[Collected data]
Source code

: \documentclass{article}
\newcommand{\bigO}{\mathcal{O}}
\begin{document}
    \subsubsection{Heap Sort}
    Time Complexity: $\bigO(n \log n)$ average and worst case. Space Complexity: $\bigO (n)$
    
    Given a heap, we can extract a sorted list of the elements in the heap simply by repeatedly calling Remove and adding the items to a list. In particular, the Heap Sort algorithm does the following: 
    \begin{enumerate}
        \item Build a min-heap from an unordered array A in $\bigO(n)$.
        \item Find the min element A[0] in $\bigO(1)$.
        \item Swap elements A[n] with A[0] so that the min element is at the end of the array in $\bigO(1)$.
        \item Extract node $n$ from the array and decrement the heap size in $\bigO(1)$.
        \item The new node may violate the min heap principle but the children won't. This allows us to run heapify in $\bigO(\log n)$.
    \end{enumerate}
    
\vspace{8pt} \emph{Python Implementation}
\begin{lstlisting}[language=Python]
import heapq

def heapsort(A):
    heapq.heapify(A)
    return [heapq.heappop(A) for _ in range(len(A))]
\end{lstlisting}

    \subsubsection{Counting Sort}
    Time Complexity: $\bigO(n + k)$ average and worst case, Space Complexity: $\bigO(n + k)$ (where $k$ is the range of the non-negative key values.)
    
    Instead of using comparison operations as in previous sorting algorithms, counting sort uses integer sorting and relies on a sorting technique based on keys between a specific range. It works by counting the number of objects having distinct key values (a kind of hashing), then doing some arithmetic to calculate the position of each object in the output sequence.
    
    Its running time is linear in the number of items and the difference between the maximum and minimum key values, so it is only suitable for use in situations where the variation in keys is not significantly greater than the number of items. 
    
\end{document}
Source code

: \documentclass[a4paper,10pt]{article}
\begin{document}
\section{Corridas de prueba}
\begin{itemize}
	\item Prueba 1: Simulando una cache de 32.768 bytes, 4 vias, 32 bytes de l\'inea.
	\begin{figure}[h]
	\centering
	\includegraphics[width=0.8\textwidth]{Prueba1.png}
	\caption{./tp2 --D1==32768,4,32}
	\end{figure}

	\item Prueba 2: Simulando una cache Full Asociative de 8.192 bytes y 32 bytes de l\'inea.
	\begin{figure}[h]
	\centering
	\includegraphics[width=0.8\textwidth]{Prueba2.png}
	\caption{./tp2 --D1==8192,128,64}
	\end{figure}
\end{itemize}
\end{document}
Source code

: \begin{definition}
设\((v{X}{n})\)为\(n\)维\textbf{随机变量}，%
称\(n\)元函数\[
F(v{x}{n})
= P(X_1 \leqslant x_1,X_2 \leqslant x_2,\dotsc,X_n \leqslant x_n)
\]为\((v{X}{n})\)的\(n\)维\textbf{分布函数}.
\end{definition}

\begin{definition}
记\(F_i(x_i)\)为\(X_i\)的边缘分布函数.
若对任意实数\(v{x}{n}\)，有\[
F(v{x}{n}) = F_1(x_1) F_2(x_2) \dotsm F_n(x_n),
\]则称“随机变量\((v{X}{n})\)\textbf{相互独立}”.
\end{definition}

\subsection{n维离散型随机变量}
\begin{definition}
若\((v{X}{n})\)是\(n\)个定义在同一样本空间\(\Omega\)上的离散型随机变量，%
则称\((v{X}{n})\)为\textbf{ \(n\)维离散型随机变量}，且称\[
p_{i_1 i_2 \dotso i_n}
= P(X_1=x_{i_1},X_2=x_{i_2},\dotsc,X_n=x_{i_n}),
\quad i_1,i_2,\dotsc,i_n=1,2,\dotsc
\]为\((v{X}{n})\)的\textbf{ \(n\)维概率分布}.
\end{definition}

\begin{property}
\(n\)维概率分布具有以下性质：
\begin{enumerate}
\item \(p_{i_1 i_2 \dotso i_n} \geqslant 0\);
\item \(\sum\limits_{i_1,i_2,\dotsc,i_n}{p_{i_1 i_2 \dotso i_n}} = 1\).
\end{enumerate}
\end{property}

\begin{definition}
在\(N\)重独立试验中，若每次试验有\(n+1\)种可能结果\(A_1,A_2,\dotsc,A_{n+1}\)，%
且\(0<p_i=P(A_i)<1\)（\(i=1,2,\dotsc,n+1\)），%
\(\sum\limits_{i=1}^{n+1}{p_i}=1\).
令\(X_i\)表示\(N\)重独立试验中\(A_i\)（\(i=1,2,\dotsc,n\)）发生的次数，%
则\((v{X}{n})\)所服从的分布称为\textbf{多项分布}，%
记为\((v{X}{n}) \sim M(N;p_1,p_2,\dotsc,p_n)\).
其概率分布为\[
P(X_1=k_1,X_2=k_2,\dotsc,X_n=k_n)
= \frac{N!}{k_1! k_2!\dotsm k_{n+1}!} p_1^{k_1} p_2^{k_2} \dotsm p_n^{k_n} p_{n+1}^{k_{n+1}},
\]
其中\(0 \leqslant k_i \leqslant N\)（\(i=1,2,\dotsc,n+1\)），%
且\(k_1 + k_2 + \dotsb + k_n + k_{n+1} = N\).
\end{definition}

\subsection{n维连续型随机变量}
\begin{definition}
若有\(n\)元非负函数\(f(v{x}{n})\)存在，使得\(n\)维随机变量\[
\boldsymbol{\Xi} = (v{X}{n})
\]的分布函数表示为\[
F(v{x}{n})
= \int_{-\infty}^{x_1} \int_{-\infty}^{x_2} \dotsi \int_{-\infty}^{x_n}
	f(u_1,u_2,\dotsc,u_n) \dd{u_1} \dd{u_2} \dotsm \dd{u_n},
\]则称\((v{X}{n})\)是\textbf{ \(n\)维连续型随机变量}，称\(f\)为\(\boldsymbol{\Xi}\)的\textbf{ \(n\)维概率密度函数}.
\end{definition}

• Problem details: From the entries above, write out only the lines starting at the line that holds "heapq.heapify(A)" and ending at the line that holds "Time Complexity: $\bigO(n +", keeping both and matching them exactly.

• Task solution:
    heapq.heapify(A)
    return [heapq.heappop(A) for _ in range(len(A))]
\end{lstlisting}

    \subsubsection{Counting Sort}
    Time Complexity: $\bigO(n + k)$ average and worst case, Space Complexity: $\bigO(n + k)$ (where $k$ is the range of the non-negative key values.)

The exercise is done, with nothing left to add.